Status of cancer research in Spain
The personal, social and economic impact of cancer is of huge magnitude and the aging of the population increases its incidence:
Given this situation, today more than ever, it is essential to increase and optimise efforts in the prevention, detection and treatment of cancer, strengthening scientific research and innovation, and accelerating its transfer to public policies and clinical practice.
What is the state of innovation in Spain?
As the Report on Cancer Research in Spain written by ASEICA in conjunction with the AECC and the La Caixa Foundation reveals, our country has its light and dark areas.
The most important aspect is human capital: the Spanish system has a large number of competitive research groups on an international level, capable of attracting private and international funds and with the ability to train new scientists and technologists. These groups work in a variety of cancer models and pathways of potential therapeutic interest.
There is a good scientific ecosystem composed of leading research centres and technological platforms, missing the development of an appropriate industrial fabric that allows the transfer of research efforts to the company.
In addition, there is excellent social awareness about the importance of research to improve the lives of patients, as evidenced by the increase in funding by patient societies such as the AECC. This society dedicates more money to cancer research today than the National Program of the Ministry of Science and Innovation.
Despite this, the system is far from optimal due to the stagnation of government funds, the chaos in the calls for projects and administrative measures that have increased the bureaucracy associated with project management.

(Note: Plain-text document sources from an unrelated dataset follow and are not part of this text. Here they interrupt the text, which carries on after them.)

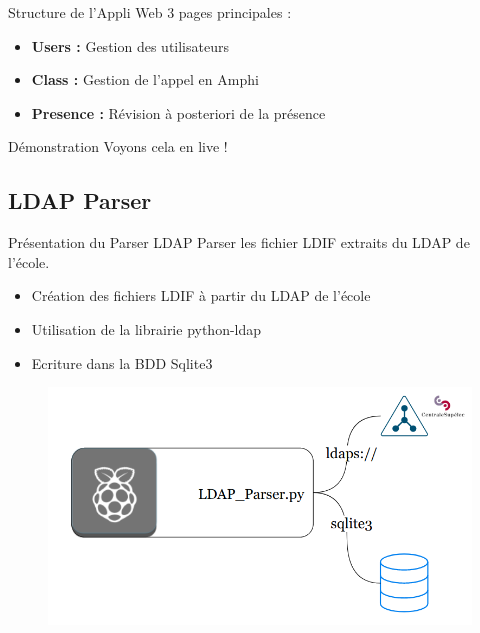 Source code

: \documentclass[aspectratio=169]{beamer}
\begin{document}
\begin{frame}{Structure de l'Appli Web}
  3 pages principales :
  \begin{itemize}
    \item \textbf{Users :} Gestion des utilisateurs
    \item \textbf{Class :} Gestion de l'appel en Amphi
    \item \textbf{Presence :} Révision à posteriori de la présence
  \end{itemize}
\end{frame}

\begin{frame}{Démonstration}
  Voyons cela en live !
\end{frame}

\subsection{LDAP Parser}

\begin{frame}{Présentation du Parser LDAP}
    Parser les fichier LDIF extraits du LDAP de l'école.
    \begin{itemize}
        \item Création des fichiers LDIF à partir du LDAP de l'école
        \item Utilisation de la librairie python-ldap
        \item Ecriture dans la BDD Sqlite3
    \end{itemize}
    \begin{figure}
        \centering
        \includegraphics[width=.45\textwidth]{../assets/ldapparserarchitecture.png}
    \end{figure}
\end{frame}
\end{document}
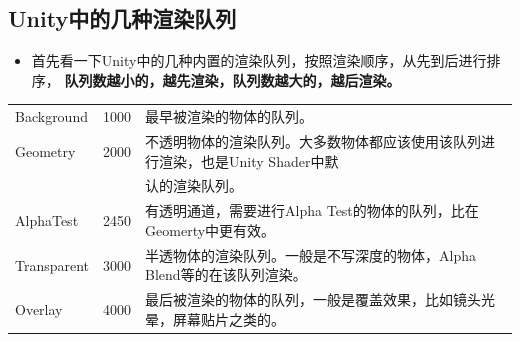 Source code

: \documentclass[9pt, b5paper]{article}
\begin{document}
\subsection{Unity中的几种渲染队列}
\label{sec-2-2}
\begin{itemize}
\item 首先看一下Unity中的几种内置的渲染队列，按照渲染顺序，从先到后进行排序， \textbf{队列数越小的，越先渲染，队列数越大的，越后渲染。}
\end{itemize}
\begin{center}
\begin{tabular}{lrl}
\hline
Background & 1000 & 最早被渲染的物体的队列。\\
Geometry & 2000 & 不透明物体的渲染队列。大多数物体都应该使用该队列进行渲染，也是Unity Shader中默\\
 &  & 认的渲染队列。\\
AlphaTest & 2450 & 有透明通道，需要进行Alpha Test的物体的队列，比在Geomerty中更有效。\\
Transparent & 3000 & 半透物体的渲染队列。一般是不写深度的物体，Alpha Blend等的在该队列渲染。\\
Overlay & 4000 & 最后被渲染的物体的队列，一般是覆盖效果，比如镜头光晕，屏幕贴片之类的。\\
\hline
\end{tabular}
\end{center}
\end{document}
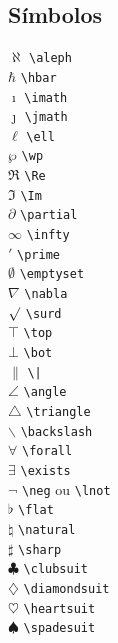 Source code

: \documentclass[xindy,rascunho]{fei}
\begin{document}
\begin{teorema}
\section{Símbolos}
\begin{multicols}{3}
\noindent
\(\aleph\) \verb+\aleph+\\
\(\hbar\) \verb+\hbar+\\
\(\imath\) \verb+\imath+\\
\(\jmath\) \verb+\jmath+\\
\(\ell\) \verb+\ell+\\
\(\wp\) \verb+\wp+\\
\(\Re\) \verb+\Re+\\
\(\Im\) \verb+\Im+\\
\(\partial\) \verb+\partial+\\
\(\infty\) \verb+\infty+\\
\(\prime\) \verb+\prime+\\
\(\emptyset\) \verb+\emptyset+\\
\(\nabla\) \verb+\nabla+\\
\(\surd\) \verb+\surd+\\
\(\top\) \verb+\top+\\
\(\bot\) \verb+\bot+\\
\(\|\) \verb+\|+\\
\(\angle\) \verb+\angle+\\
\(\triangle\) \verb+\triangle+\\
\(\backslash\) \verb+\backslash+\\
\(\forall\) \verb+\forall+\\
\(\exists\) \verb+\exists+\\
\(\lnot\) \verb+\neg+ ou \verb+\lnot+\\
\(\flat\) \verb+\flat+\\
\(\natural\) \verb+\natural+\\
\(\sharp\) \verb+\sharp+\\
\(\clubsuit\) \verb+\clubsuit+\\
\(\diamondsuit\) \verb+\diamondsuit+\\
\(\heartsuit\) \verb+\heartsuit+\\
\(\spadesuit\) \verb+\spadesuit+\\
\end{multicols}


\end{teorema}
\end{document}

This situation insistently denounced by ASEICA makes research and innovation travel with heavy wheels.
Spain produces three times less patents in the area of cancer than France, five times less patents than Germany, the United Kingdom or the Netherlands and seven times less patents than the US.

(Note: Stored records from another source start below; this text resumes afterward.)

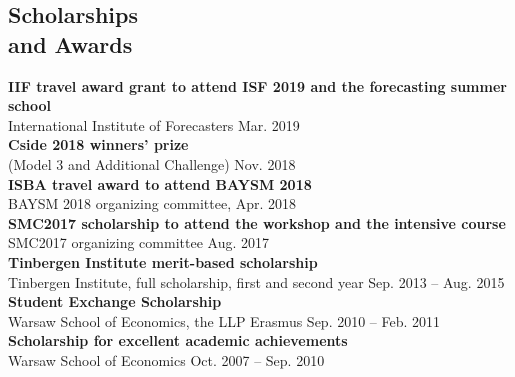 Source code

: \documentclass[margin,line]{resume}
\begin{document}
\begin{resume}


 


   \section{\mysidestyle Scholarships \\and Awards}	
   	\textbf{IIF travel award grant to attend ISF 2019 and the forecasting summer school} \\
   	International Institute of Forecasters%
   	\hfill Mar. 2019 \vspace{1.5mm} \\ 
   	\textbf{Cside 2018 winners' prize} \\
   	(Model 3 and Additional Challenge)%
   	 \hfill Nov. 2018 \vspace{1.5mm} \\ 
   	\textbf{ISBA travel award to attend BAYSM 2018}\\ BAYSM 2018 organizing committee,%
   	\hfill Apr. 2018 \vspace{1.5mm} \\ 
   	\textbf{SMC2017 scholarship to attend the workshop and the intensive course}\\ SMC2017 organizing committee %
   	\hfill Aug. 2017 \vspace{1.5mm} \\   
   	\textbf{Tinbergen Institute merit-based scholarship}\\ Tinbergen Institute, full scholarship, first and second year%
   	\hfill Sep. 2013 -- Aug. 2015\vspace{1.5mm} \\   
       \textbf{Student Exchange Scholarship}\\  Warsaw School of Economics, the LLP Erasmus \hfill Sep. 2010 -- Feb. 2011\vspace{1.5mm} \\
       \textbf{Scholarship for excellent academic achievements}\\ Warsaw School of Economics \hfill Oct. 2007 -- Sep. 2010 


\end{resume}
\end{document}
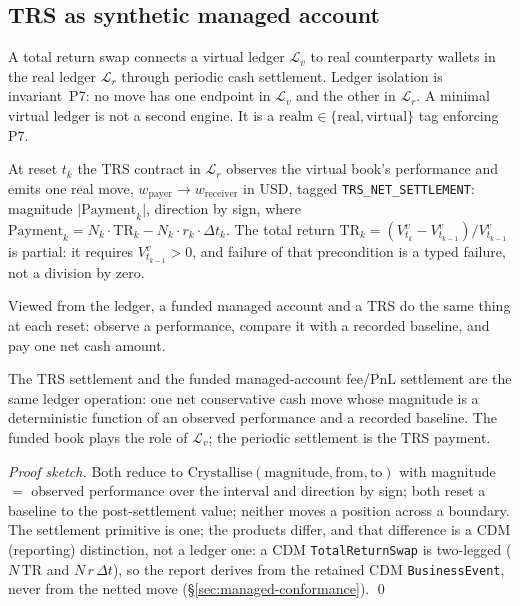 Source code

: \subsection{TRS as synthetic managed account}
\label{sec:managed-trs}

A total return swap connects a virtual ledger $\mathcal{L}_v$ to real counterparty wallets
in the real ledger $\mathcal{L}_r$ through periodic cash settlement. Ledger isolation is
invariant~P7: no move has one endpoint in $\mathcal{L}_v$ and the other in $\mathcal{L}_r$.
A minimal virtual ledger is not a second engine. It is a
$\mathrm{realm}\in\{\text{real},\text{virtual}\}$ tag enforcing P7.

At reset $t_k$ the TRS contract in $\mathcal{L}_r$ observes the virtual book's performance
and emits one real move, $w_{\text{payer}}\to w_{\text{receiver}}$ in USD, tagged
\texttt{TRS\_NET\_SETTLEMENT}: magnitude $\big|\mathrm{Payment}_k\big|$, direction by sign,
where $\mathrm{Payment}_k=N_k\cdot\mathrm{TR}_k-N_k\cdot r_k\cdot\Delta t_k$. The
total return $\mathrm{TR}_k=(V^v_{t_k}-V^v_{t_{k-1}})/V^v_{t_{k-1}}$ is partial: it requires
$V^v_{t_{k-1}}>0$, and failure of that precondition is a typed failure, not a division by
zero.

Viewed from the ledger, a funded managed account and a TRS do the same thing at each reset:
observe a performance, compare it with a recorded baseline, and pay one net cash amount.

\begin{theorem}
\label{thm:trs-equiv}
The TRS settlement and the funded managed-account fee/PnL settlement are the same ledger
operation: one net conservative cash move whose magnitude is a deterministic function of an
observed performance and a recorded baseline. The funded book plays the role of $\mathcal{L}_v$;
the periodic settlement is the TRS payment.
\end{theorem}
\noindent\textit{Proof sketch.} Both reduce to
$\mathrm{Crystallise}(\text{magnitude},\text{from},\text{to})$ with magnitude $=$ observed
performance over the interval and direction by sign; both reset a baseline to the post-settlement
value; neither moves a position across a boundary. The settlement primitive is one; the products
differ, and that difference is a CDM (reporting) distinction, not a ledger one: a CDM
\texttt{TotalReturnSwap} is two-legged ($N\,\mathrm{TR}$ and $N\,r\,\Delta t$), so the report
derives from the retained CDM \texttt{BusinessEvent}, never from the netted move
(\S\ref{sec:managed-conformance}). \qed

Despite its extensive development over these years, the transfer offices still do not exercise a proactive role in the detection of knowledge to be protected, the management and application of patents and in the subsequent “sale” of the product to the industrial sector.

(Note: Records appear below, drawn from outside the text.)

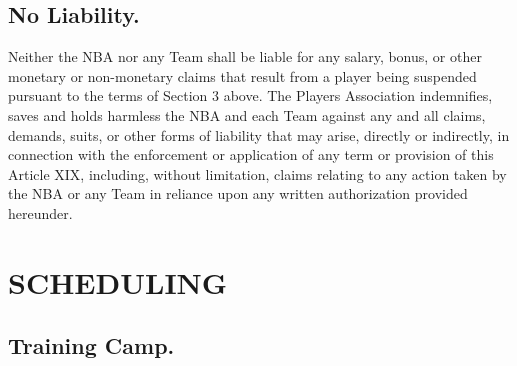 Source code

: \documentclass[
]{book}
\begin{document}
\hypertarget{no-liability.}{%
\section{No Liability.}\label{no-liability.}}

Neither the NBA nor any Team shall be liable for any salary, bonus, or other monetary or non-monetary claims that result from a player being suspended pursuant to the terms of Section 3 above. The Players Association indemnifies, saves and holds harmless the NBA and each Team against any and all claims, demands, suits, or other forms of liability that may arise, directly or indirectly, in connection with the enforcement or application of any term or provision of this Article XIX, including, without limitation, claims relating to any action taken by the NBA or any Team in reliance upon any written authorization provided hereunder.

\hypertarget{scheduling}{%
\chapter{SCHEDULING}\label{scheduling}}

\hypertarget{training-camp.}{%
\section{Training Camp.}\label{training-camp.}}
\end{document}
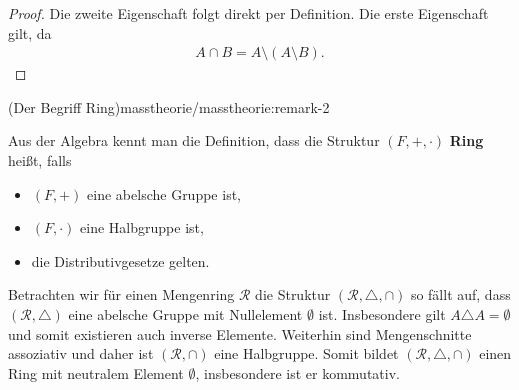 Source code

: \begin{proof}
 Die zweite Eigenschaft folgt direkt per Definition. Die erste Eigenschaft gilt, da
\begin{align*}
A\cap B = A\setminus (A\setminus B).
\end{align*}\end{proof}
\begin{remark}{(Der Begriff Ring)}{masstheorie/masstheorie:remark-2}



\par
Aus der Algebra kennt man die Definition, dass die Struktur \((F,+,\cdot)\) \textbf{Ring} heißt, falls
\begin{itemize}
\item {} 
\par
\((F,+)\) eine abelsche Gruppe ist,

\item {} 
\par
\((F,\cdot)\) eine Halbgruppe ist,

\item {} 
\par
die Distributivgesetze gelten.

\end{itemize}

\par
Betrachten wir für einen Mengenring \(\mathcal{R}\) die Struktur \((\mathcal{R}, \triangle, \cap)\) so fällt auf, dass \((\mathcal{R},\triangle)\) eine abelsche Gruppe mit Nullelement \(\emptyset\) ist. Insbesondere gilt \(A\triangle A=\emptyset\) und somit existieren auch inverse Elemente. Weiterhin sind Mengenschnitte assoziativ und daher ist \((\mathcal{R}, \cap)\) eine Halbgruppe. Somit bildet \((\mathcal{R},\triangle,\cap)\) einen Ring mit neutralem Element \(\emptyset\), insbesondere ist er kommutativ.
\end{remark}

The generation of start-ups in the biomedical field is below the European average. In Europe approximately 400 biomedicine-related start-ups distributed throughout 16 countries have been created during the 2013-2017 period. The leading countries in this area are Switzerland, Denmark, Ireland, United Kingdom and Sweden. On the contrary, Spain is in the last positions only ahead of Norway, Italy and Poland.
This problem has a common denominator: the lack of proper R&D financing. This list includes features countries that earmark close to or greater than 3% of their GDP to R&D&i (Spain allocates 1.2%).
On the one hand, there is substantial involvement in clinical trials, significantly above the European average. However, there is poor leadership, because coordination by Spanish groups only occurs in fewer than 20% of cases.
It is also striking that 80% of trials correspond to drugs developed by the biopharmaceutical industry.
However, clinical trials led and initiated by Spanish researchers (20%) are low compared to other countries such as France (51%), the Netherlands (44%) or the United Kingdom (35%).
This situation is associated with the lack of public funding of the Spanish science system in oncology. For example, while France allocated 120 million euros during the 2012-2017 period to developing independent clinical trials, supported by programs to receive competitive public funding, Spain invested just 300,000 euros during the same period, which is 40 times less.